Our argument begins with the fact that it is hard to exaggerate the force of these weather movements. Granted that both storms set new records or hark back several generations to other high records, and therefore are unusually severe, what they do demonstrate is the power of Mother Nature at what may or may not be its maximum strength. That is to say, much weaker storms, too, exhibit the power of natural forces around us and our inability to control them.
Any human activity, whether in support of life or destructive of it, for the most part fade into insignificance totally in comparison.
That there is climate change has never been in dispute. We have considerable evidence accumulated in relatively recent times about these changes, remembering always that our historical records are short considering the ages we are talking about
The argument has been to what extent human activity impacts on the weather to create or alter it in the longer-term climate.
What the storms have demonstrated for any who will take a moment to think about it, is that any human activity is puny in comparison with the strength of Mother Nature and its capacity to change the weather, whether temporarily or over a longer time. These storms are of such magnitude as to put that issue out of the question.

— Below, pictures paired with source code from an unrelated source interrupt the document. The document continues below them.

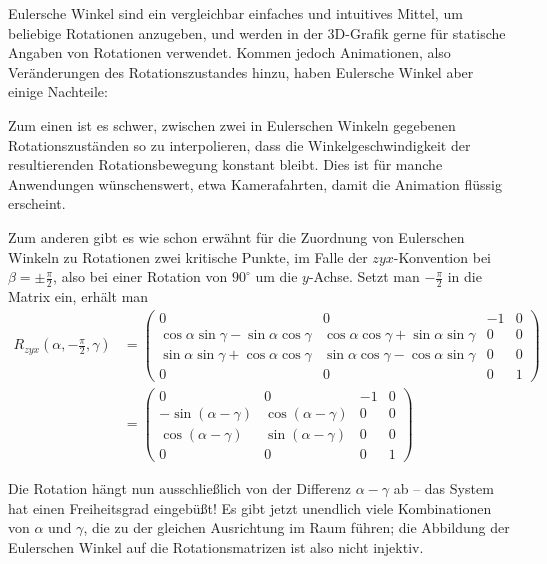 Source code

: Eulersche Winkel sind ein vergleichbar einfaches und intuitives Mittel, um beliebige Rotationen anzugeben, und werden in der 3D-Grafik gerne für statische Angaben von Rotationen verwendet. Kommen jedoch Animationen, also Veränderungen des Rotationszustandes hinzu, haben Eulersche Winkel aber einige Nachteile:

Zum einen ist es schwer, zwischen zwei in Eulerschen Winkeln gegebenen Rotationszuständen so zu interpolieren, dass die Winkelgeschwindigkeit der resultierenden Rotationsbewegung konstant bleibt. Dies ist für manche Anwendungen wünschenswert, etwa Kamerafahrten, damit die Animation flüssig erscheint.

Zum anderen gibt es wie schon erwähnt für die Zuordnung von Eulerschen Winkeln zu Rotationen zwei kritische Punkte, im Falle der $zyx$-Konvention bei $\beta = \pm \frac{\pi}{2}$, also bei einer Rotation von $90^\circ$ um die $y$-Achse. Setzt man $-\frac{\pi}{2}$ in die Matrix ein, erhält man
\begin{equation}
\begin{split}
 R_{zyx}{\left(\alpha, -\frac{\pi}{2}, \gamma \right)}
 & = 
 \begin{pmatrix}
  0 & 0 & -1 & 0 \\
  \cos \alpha \sin \gamma - \sin \alpha \cos \gamma & \cos \alpha \cos \gamma + \sin \alpha \sin \gamma & 0 & 0 \\
  \sin \alpha \sin \gamma + \cos \alpha \cos \gamma & \sin \alpha \cos \gamma - \cos \alpha \sin \gamma & 0 & 0 \\
  0 & 0 & 0 & 1
 \end{pmatrix} \\
 & = 
 \begin{pmatrix}
  0 & 0 & -1 & 0 \\
  -\sin ( \alpha - \gamma ) &  \cos ( \alpha - \gamma ) & 0 & 0 \\
  \cos ( \alpha - \gamma ) & \sin ( \alpha - \gamma ) & 0 & 0 \\
  0 & 0 & 0 & 1
 \end{pmatrix}
\end{split}
\end{equation}

Die Rotation hängt nun ausschließlich von der Differenz $\alpha - \gamma$ ab -- das System hat einen Freiheitsgrad eingebüßt! Es gibt jetzt unendlich viele Kombinationen von $\alpha$ und $\gamma$, die zu der gleichen Ausrichtung im Raum führen; die Abbildung der Eulerschen Winkel auf die Rotationsmatrizen ist also nicht injektiv.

The argument is arcane, of course. It has always been. But its implications are important.
Those who have argued that human activity – whether intentional or simply coincidental to our increasingly sophisticated industrial and post-industrial livelihood – has a profound effect and alters the climate over the longer term. Therefore, it is argued, public policy must be based on an assumption that human activity can greatly affect the longer term climate development.
But the force these storms, and many of much less intensity, demonstrates that human activity whatever it may be, is relatively insignificant compared with the forces of Mother Nature which are totally beyond our control.
The deduction that must be drawn from this common sense analysis of the changes in the weather, whether short or long-term, is that our ability to coordinate our activity as to affect the climate, the longer or shorter effects, is extremely limited in comparison to the strength of weather events totally beyond our control such as these storms.
That does not mean, of course, that we should avoid all environmental concerns in connection with our industrial activity. But it does mean that we must be realistic about how far we should go in curbing the benefits of any activity in order to attempt to affect the weather, or even a more ambitious aim, climate control.
Such an analysis of our policy decisions would be, of course, difficult as it is in formulating all economic and social policy.
But it does suggest that activists may have been exaggerating our ability to control the weather and therefore the climate. It may add substance to the argument that some of the policy initiatives we have taken in that regard are not only virtually meaningless in their effect but also costly to our over all income and our way of life.